Personal information
- Full name: Patrick Geoffrey Robert Delafield
- Nationality: British
- Born: 14 April 1946 (age 80)

= Patrick Delafield =

British former rower and businessman

Patrick Geoffrey Robert "Pat" Delafield (born 14 April 1946) is a British former rower and businessman. He competed for Great Britain in the 1972 Summer Olympics.

==Education and rowing career==
Delafield was educated at Cambridge University where he studied Law. He rowed for Cambridge in The Boat Race in the 1966, 1967 and 1968 races. In 1968 with Delafield as president, Cambridge started a streak of six consecutive wins. In 1970 Delafield was runner up in the Diamond Challenge Sculls at Henley Royal Regatta. He participated in the 1970 World Rowing Championships competing in the doubles sculls event with Jeremiah McCarthy where they finished in seventh place overall after winning the B final.

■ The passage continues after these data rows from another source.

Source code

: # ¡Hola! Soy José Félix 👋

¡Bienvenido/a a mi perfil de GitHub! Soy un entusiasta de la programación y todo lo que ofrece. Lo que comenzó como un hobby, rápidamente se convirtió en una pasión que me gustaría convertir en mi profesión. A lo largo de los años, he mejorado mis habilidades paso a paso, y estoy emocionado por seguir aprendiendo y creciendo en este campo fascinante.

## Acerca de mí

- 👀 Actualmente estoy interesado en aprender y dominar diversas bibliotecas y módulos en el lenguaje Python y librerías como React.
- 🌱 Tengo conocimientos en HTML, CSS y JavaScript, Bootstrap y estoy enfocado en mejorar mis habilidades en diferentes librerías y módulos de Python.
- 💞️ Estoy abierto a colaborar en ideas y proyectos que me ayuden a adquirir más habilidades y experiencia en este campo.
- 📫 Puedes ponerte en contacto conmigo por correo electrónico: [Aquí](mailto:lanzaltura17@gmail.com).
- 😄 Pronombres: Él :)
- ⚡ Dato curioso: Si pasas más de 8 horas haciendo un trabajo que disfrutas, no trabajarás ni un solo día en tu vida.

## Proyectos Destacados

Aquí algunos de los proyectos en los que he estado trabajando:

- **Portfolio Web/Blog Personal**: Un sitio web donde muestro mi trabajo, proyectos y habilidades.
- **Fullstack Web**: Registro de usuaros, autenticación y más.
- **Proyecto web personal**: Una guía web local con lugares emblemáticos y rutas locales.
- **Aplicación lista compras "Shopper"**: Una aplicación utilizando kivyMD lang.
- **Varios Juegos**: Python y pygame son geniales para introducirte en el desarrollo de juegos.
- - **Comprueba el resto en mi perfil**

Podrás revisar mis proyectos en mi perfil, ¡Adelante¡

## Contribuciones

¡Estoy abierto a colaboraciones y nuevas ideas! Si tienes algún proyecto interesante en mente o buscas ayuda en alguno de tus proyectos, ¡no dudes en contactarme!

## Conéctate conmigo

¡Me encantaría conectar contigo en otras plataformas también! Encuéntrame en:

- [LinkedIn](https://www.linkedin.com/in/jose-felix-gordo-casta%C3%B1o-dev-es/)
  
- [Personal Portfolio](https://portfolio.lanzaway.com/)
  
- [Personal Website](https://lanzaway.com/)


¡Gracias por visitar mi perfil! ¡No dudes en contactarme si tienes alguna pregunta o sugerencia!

In 1972 he partnered Tim Crooks to win the Double Sculls Challenge Cup at Henley and won the double sculls with Crooks, at the inaugural 1972 National Rowing Championships. Delafield and Crooks competed for Great Britain at the 1972 Summer Olympics in the double sculls and came fifth overall. Delafield was President of Leander Club from 2003 to 2008.

==Business career==
Delafield spent many years in the beverage business in Western and Eastern Europe with Guinness and Stroh Brewery Company of Detroit. He lived in Jersey for 25 years and headed up G. Orange & Co., Beverage Merchants in Jersey from 1997 to 2004 and became director of business development with Victor Hugo Wines in 2005. He was a director of Noventa until his resignation in 2009.